Document images with source code
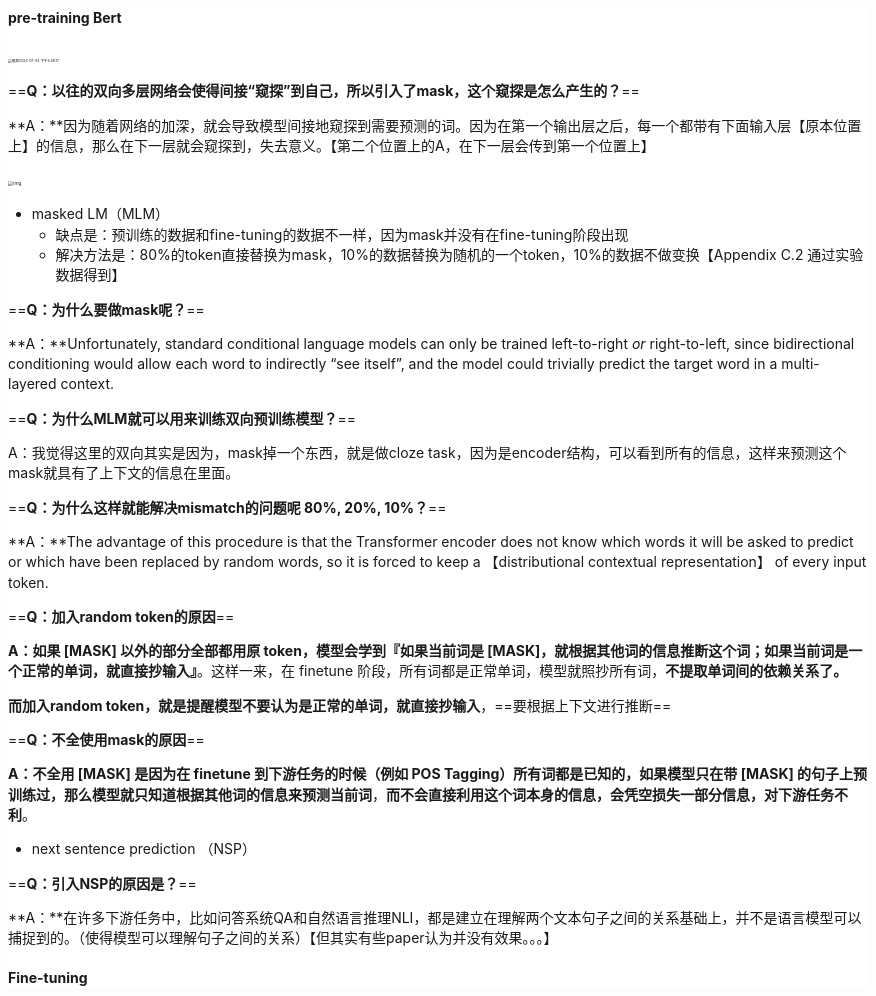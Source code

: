 



#### pre-training Bert



<img src="/Users/zhuwenhong/Library/Application Support/typora-user-images/截屏2022-07-04 下午4.48.17.png" alt="截屏2022-07-04 下午4.48.17" style="zoom:25%;" />

==**Q：以往的双向多层网络会使得间接“窥探”到自己，所以引入了mask，这个窥探是怎么产生的？**==

**A：**因为随着网络的加深，就会导致模型间接地窥探到需要预测的词。因为在第一个输出层之后，每一个都带有下面输入层【原本位置上】的信息，那么在下一层就会窥探到，失去意义。【第二个位置上的A，在下一层会传到第一个位置上】

<img src="https://img-blog.csdnimg.cn/2018121121104635.png?x-oss-process=image/watermark,type_ZmFuZ3poZW5naGVpdGk,shadow_10,text_aHR0cHM6Ly9ibG9nLmNzZG4ubmV0L3BpcGlzb3JyeQ==,size_16,color_FFFFFF,t_70" alt="img" style="zoom: 33%;" />

- masked LM（MLM）
  - 缺点是：预训练的数据和fine-tuning的数据不一样，因为mask并没有在fine-tuning阶段出现
  - 解决方法是：80%的token直接替换为mask，10%的数据替换为随机的一个token，10%的数据不做变换【Appendix C.2 通过实验数据得到】

==**Q：为什么要做mask呢？**==

**A：**Unfortunately, standard conditional language models can only be trained left-to-right *or* right-to-left, since bidirectional conditioning would allow each word to indirectly “see itself”, and the model could trivially predict the target word in a multi-layered context. 

==**Q：为什么MLM就可以用来训练双向预训练模型？**==

A：我觉得这里的双向其实是因为，mask掉一个东西，就是做cloze task，因为是encoder结构，可以看到所有的信息，这样来预测这个mask就具有了上下文的信息在里面。

==**Q：为什么这样就能解决mismatch的问题呢 80%, 20%, 10%？**==

**A：**The advantage of this procedure is that the Transformer encoder does not know which words it will be asked to predict or which have been replaced by random words, so it is forced to keep a 【distributional contextual representation】 of every input token.

==**Q：加入random token的原因**==

**A：**如果 [MASK] 以外的部分全部都用原 token，模型会学到**『如果当前词是 [MASK]，就根据其他词的信息推断这个词；如果当前词是一个正常的单词，就直接抄输入』**。这样一来，在 finetune 阶段，所有词都是正常单词，模型就照抄所有词，**不提取单词间的依赖关系了。**

**而加入random token，就是提醒模型不要认为是正常的单词，就直接抄输入**，==要根据上下文进行推断==

==**Q：不全使用mask的原因**==

**A：**不全用 [MASK] 是因为在 finetune 到下游任务的时候（例如 POS Tagging）所有词都是已知的，如果模型只在带 [MASK] 的句子上预训练过，那么**模型就只知道根据其他词的信息来预测当前词**，**而不会直接利用这个词本身的信息，会凭空损失一部分信息，对下游任务不利**。





- next sentence prediction （NSP）

==**Q：引入NSP的原因是？**==

**A：**在许多下游任务中，比如问答系统QA和自然语言推理NLI，都是建立在理解两个文本句子之间的关系基础上，并不是语言模型可以捕捉到的。（使得模型可以理解句子之间的关系）【但其实有些paper认为并没有效果。。。】





#### Fine-tuning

### WHAT THE TASK ASKS
Return word for word the lines above from the line with "#### pre-training Bert" to the line with "A：我觉得这里的双向其实是因", including both and leaving out all others.

### YOUR RESPONSE
#### pre-training Bert



<img src="/Users/zhuwenhong/Library/Application Support/typora-user-images/截屏2022-07-04 下午4.48.17.png" alt="截屏2022-07-04 下午4.48.17" style="zoom:25%;" />

==**Q：以往的双向多层网络会使得间接“窥探”到自己，所以引入了mask，这个窥探是怎么产生的？**==

**A：**因为随着网络的加深，就会导致模型间接地窥探到需要预测的词。因为在第一个输出层之后，每一个都带有下面输入层【原本位置上】的信息，那么在下一层就会窥探到，失去意义。【第二个位置上的A，在下一层会传到第一个位置上】

<img src="https://img-blog.csdnimg.cn/2018121121104635.png?x-oss-process=image/watermark,type_ZmFuZ3poZW5naGVpdGk,shadow_10,text_aHR0cHM6Ly9ibG9nLmNzZG4ubmV0L3BpcGlzb3JyeQ==,size_16,color_FFFFFF,t_70" alt="img" style="zoom: 33%;" />

- masked LM（MLM）
  - 缺点是：预训练的数据和fine-tuning的数据不一样，因为mask并没有在fine-tuning阶段出现
  - 解决方法是：80%的token直接替换为mask，10%的数据替换为随机的一个token，10%的数据不做变换【Appendix C.2 通过实验数据得到】

==**Q：为什么要做mask呢？**==

**A：**Unfortunately, standard conditional language models can only be trained left-to-right *or* right-to-left, since bidirectional conditioning would allow each word to indirectly “see itself”, and the model could trivially predict the target word in a multi-layered context. 

==**Q：为什么MLM就可以用来训练双向预训练模型？**==

A：我觉得这里的双向其实是因为，mask掉一个东西，就是做cloze task，因为是encoder结构，可以看到所有的信息，这样来预测这个mask就具有了上下文的信息在里面。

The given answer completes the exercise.